TULSA, Okla.--(BUSINESS WIRE)--Williams’ (NYSE: WMB) board of directors has approved a regular dividend of $0.30 on the company’s common stock, payable June 25, 2012, to holders of record at the close of business on June 8.
The increase over the previous amount of $0.25875 per share is consistent with the company’s previously announced plan to increase its dividend more frequently – with increases every quarter. Moving to quarterly increases is consistent with the expected growing cash distributions Williams is receiving from its significant ownership interest in Williams Partners L.P. (NYSE:WPZ).
Williams continues to expect a full-year 2012 dividend to shareholders of $1.20 per share. The planned 2012 dividend is a 55 percent increase over the full-year 2011 dividend to shareholders of $0.775 per share. The company also continues to expect an increase of its dividend by 20 percent in both 2013 and 2014.
The expected quarterly increases in Williams’ dividend are subject to quarterly approval of Williams’ board of directors.
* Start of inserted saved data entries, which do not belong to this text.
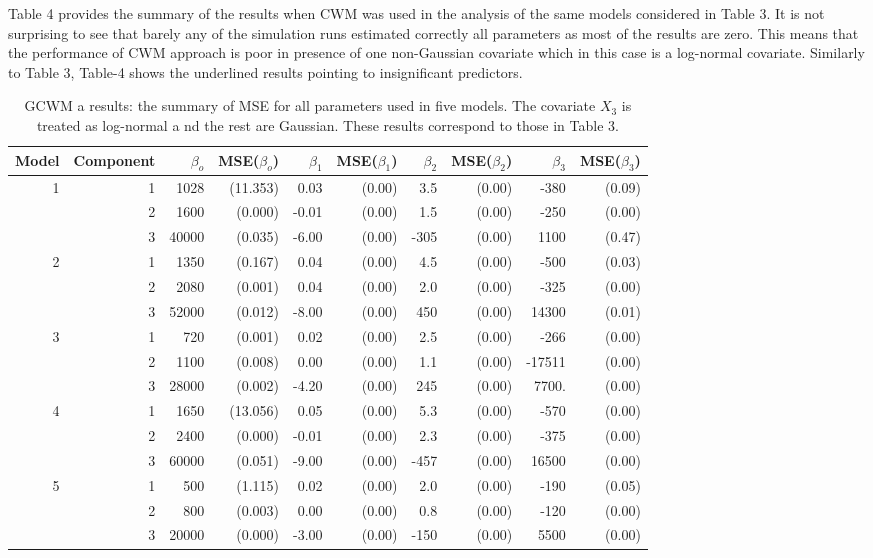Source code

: \documentclass[11pt,letterpaper]{article}
\numberwithin{equation}{section}
\numberwithin{equation}{section}
\numberwithin{equation}{section}
\begin{document}
Table 4 provides the summary of the results when CWM was used in the analysis of the same models considered in Table 3. It is not surprising to see that barely any of the simulation runs estimated correctly all parameters as most of the results are zero. This means that the performance of CWM approach is poor in presence of one non-Gaussian covariate which in this case is a log-normal covariate. Similarly to Table 3, Table-4 shows the underlined results pointing to insignificant predictors.

\begin{table}[!htb]
\centering
\caption{ GCWM a results: the summary of MSE for all parameters used in five models. The covariate $X_3$ is treated as log-normal a nd the rest are Gaussian. These results correspond to those in Table 3.}
\label{my-label}
\begin{tabular}{rrrrrrrrrr}
\hline\hline
Model & Component & $\beta_o$ &  MSE($\beta_o$)   &  $\beta_1$ & MSE($\beta_1$)& $\beta_2$ &MSE($\beta_2$)   & $\beta_3$ &  MSE($\beta_3$)  \\
\hline
1     & 1         & 1028& (11.353)   & 0.03& (0.00)  & 3.5& (0.00)    & -380& (0.09)   \\
      & 2         & 1600& (0.000)     & -0.01&(0.00) & 1.5&(0.00)    & -250&(0.00)   \\
      & 3         & 40000&(0.035)    & -6.00&(0.00) & -305&(0.00) & 1100&(0.47)   \\
2     & 1         & 1350&(0.167)     & 0.04&(0.00)  & 4.5&(0.00)    & -500&(0.03)   \\
      & 2         & 2080& (0.001)     & 0.04&(0.00)  & 2.0&(0.00)    & -325&(0.00)   \\
      & 3         & 52000& (0.012)    & -8.00&(0.00) & 450&(0.00)  & 14300&(0.01)  \\
3     & 1         & 720& (0.001)      & 0.02&(0.00)  & 2.5&(0.00)   & -266&(0.00)   \\
      & 2         & 1100& (0.008)     & 0.00&(0.00)  & 1.1&(0.00)    & -17511&(0.00) \\
      & 3         & 28000& (0.002)    & -4.20&(0.00) & 245&(0.00)  & 7700.&(0.00) \\
4     & 1         & 1650&(13.056)   & 0.05&(0.00)  & 5.3&(0.00)    & -570&(0.00)   \\
      & 2         & 2400& (0.000)     & -0.01&(0.00) & 2.3&(0.00)    & -375&(0.00)   \\
      & 3         & 60000& (0.051)    & -9.00&(0.00) & -457&(0.00) & 16500&(0.00)  \\
5     & 1         & 500& (1.115)     & 0.02&(0.00)  & 2.0&(0.00)    & -190&(0.05)   \\
      & 2         & 800& (0.003)      & 0.00&(0.00)  & 0.8&(0.00)    & -120&(0.00)   \\
      & 3         & 20000& (0.000)    & -3.00&(0.00) & -150&(0.00) & 5500&(0.00)  \\
      \hline\hline
\end{tabular}

\end{table}
\end{document}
Williams has paid a common stock dividend every quarter since 1974.
About Williams (NYSE: WMB)
Williams is one of the leading energy infrastructure companies in North America. It owns interests in or operates 15,000 miles of interstate gas pipelines, 1,000 miles of NGL transportation pipelines, and more than 10,000 miles of oil and gas gathering pipelines. The company’s facilities have daily gas processing capacity of 6.6 billion cubic feet of natural gas and NGL production of more than 200,000 barrels per day. Williams owns a 68-percent ownership interest in Williams Partners L.P. (NYSE: WPZ), one of the largest diversified energy master limited partnerships. Williams Partners owns most of Williams’ interstate gas pipeline and domestic midstream assets. The company’s headquarters is in Tulsa, Okla.
Portions of this document may constitute “forward-looking statements” as defined by federal law. Although the company believes any such statements are based on reasonable assumptions, there is no assurance that actual outcomes will not be materially different. Any such statements are made in reliance on the “safe harbor” protections provided under the Private Securities Reform Act of 1995. Additional information about issues that could lead to material changes in performance is contained in the company’s annual reports filed with the Securities and Exchange Commission.